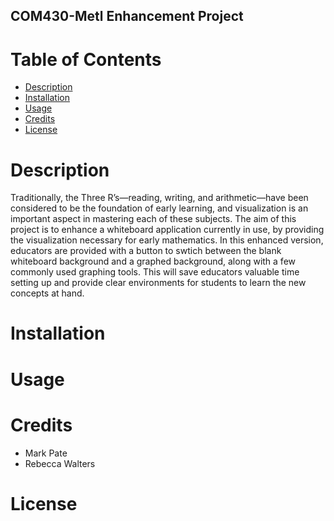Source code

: ## COM430-Metl Enhancement Project

# Table of Contents
* [Description](#description)
* [Installation](#installation)
* [Usage](#usage)
* [Credits](#credits)
* [License](#license)

# <a name="description"></a>Description
Traditionally, the Three R’s—reading, writing, and arithmetic—have been considered to be the foundation of early learning, and visualization is an important aspect in mastering each of these subjects. The aim of this project is to enhance a whiteboard application currently in use, by providing the visualization necessary for early mathematics. In this enhanced version, educators are provided with a button to swtich between the blank whiteboard background and a graphed background, along with a few commonly used graphing tools. This will save educators valuable time setting up and provide clear environments for students to learn the new concepts at hand. 

# <a name="installation"></a>Installation

# <a name="usage"></a>Usage

# <a name="credits"></a>Credits
* Mark Pate
* Rebecca Walters

# <a name="license"></a>License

★ ★ ★ ★

• _Exercise details_
Reproduce, with no other lines, the one containing "COM430-Metl Enhancement Project" and all lines after it through the end of the data above.

• _Written reply_
: ## COM430-Metl Enhancement Project

# Table of Contents
* [Description](#description)
* [Installation](#installation)
* [Usage](#usage)
* [Credits](#credits)
* [License](#license)

# <a name="description"></a>Description
Traditionally, the Three R’s—reading, writing, and arithmetic—have been considered to be the foundation of early learning, and visualization is an important aspect in mastering each of these subjects. The aim of this project is to enhance a whiteboard application currently in use, by providing the visualization necessary for early mathematics. In this enhanced version, educators are provided with a button to swtich between the blank whiteboard background and a graphed background, along with a few commonly used graphing tools. This will save educators valuable time setting up and provide clear environments for students to learn the new concepts at hand. 

# <a name="installation"></a>Installation

# <a name="usage"></a>Usage

# <a name="credits"></a>Credits
* Mark Pate
* Rebecca Walters

# <a name="license"></a>License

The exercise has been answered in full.